» Task brief:
Only the lines holding "script" are wanted. Copy every one from the records below.

........

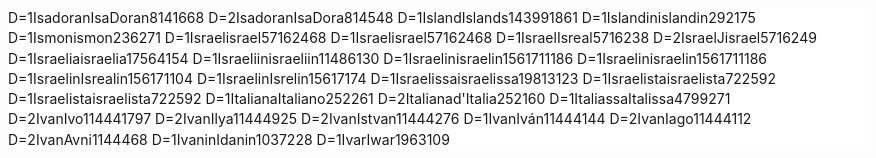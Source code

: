<tr><td>D=1</td><td>Isadoran</td><td>IsaDoran</td><td>814</td><td>1668</td></tr>

<tr><td>D=2</td><td>Isadoran</td><td>IsaDora</td><td>814</td><td>548</td></tr>

<tr><td>D=1</td><td>Island</td><td>Islands</td><td>14399</td><td>1861</td></tr>

<tr><td>D=1</td><td>Islandin</td><td>islandin</td><td>2921</td><td>75</td></tr>

<tr><td>D=1</td><td>Ismon</td><td>ismon</td><td>2362</td><td>71</td></tr>

<tr><td>D=1</td><td>Israel</td><td>israel</td><td>57162</td><td>468</td></tr>

<tr><td>D=1</td><td>Israel</td><td>israel</td><td>57162</td><td>468</td></tr>

<tr><td>D=1</td><td>Israel</td><td>Isreal</td><td>57162</td><td>38</td></tr>

<tr><td>D=2</td><td>Israel</td><td>Jisrael</td><td>57162</td><td>49</td></tr>

<tr><td>D=1</td><td>Israelia</td><td>israelia</td><td>17564</td><td>154</td></tr>

<tr><td>D=1</td><td>Israeliin</td><td>israeliin</td><td>11486</td><td>130</td></tr>

<tr><td>D=1</td><td>Israelin</td><td>israelin</td><td>156171</td><td>1186</td></tr>

<tr><td>D=1</td><td>Israelin</td><td>israelin</td><td>156171</td><td>1186</td></tr>

<tr><td>D=1</td><td>Israelin</td><td>Isrealin</td><td>156171</td><td>104</td></tr>

<tr><td>D=1</td><td>Israelin</td><td>Isrelin</td><td>156171</td><td>74</td></tr>

<tr><td>D=1</td><td>Israelissa</td><td>israelissa</td><td>19813</td><td>123</td></tr>

<tr><td>D=1</td><td>Israelista</td><td>israelista</td><td>7225</td><td>92</td></tr>

<tr><td>D=1</td><td>Israelista</td><td>israelista</td><td>7225</td><td>92</td></tr>

<tr><td>D=1</td><td>Italiana</td><td>Italiano</td><td>252</td><td>261</td></tr>

<tr><td>D=2</td><td>Italiana</td><td>d'Italia</td><td>252</td><td>160</td></tr>

<tr><td>D=1</td><td>Italiassa</td><td>Italissa</td><td>47992</td><td>71</td></tr>

<tr><td>D=2</td><td>Ivan</td><td>Ivo</td><td>11444</td><td>1797</td></tr>

<tr><td>D=2</td><td>Ivan</td><td>Ilya</td><td>11444</td><td>925</td></tr>

<tr><td>D=2</td><td>Ivan</td><td>Istvan</td><td>11444</td><td>276</td></tr>

<tr><td>D=1</td><td>Ivan</td><td>Iván</td><td>11444</td><td>144</td></tr>

<tr><td>D=2</td><td>Ivan</td><td>Iago</td><td>11444</td><td>112</td></tr>

<tr><td>D=2</td><td>Ivan</td><td>Avni</td><td>11444</td><td>68</td></tr>

<tr><td>D=1</td><td>Ivanin</td><td>Idanin</td><td>1037</td><td>228</td></tr>

<tr><td>D=1</td><td>Ivar</td><td>Iwar</td><td>1963</td><td>109</td></tr>

</tbody>
</table>

<script type="text/javascript">
$(document).ready( function () {
    $('#spelltable').DataTable({ autoFill: true });
} );
</script>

........

» Written solution:
<script type="text/javascript">
</script>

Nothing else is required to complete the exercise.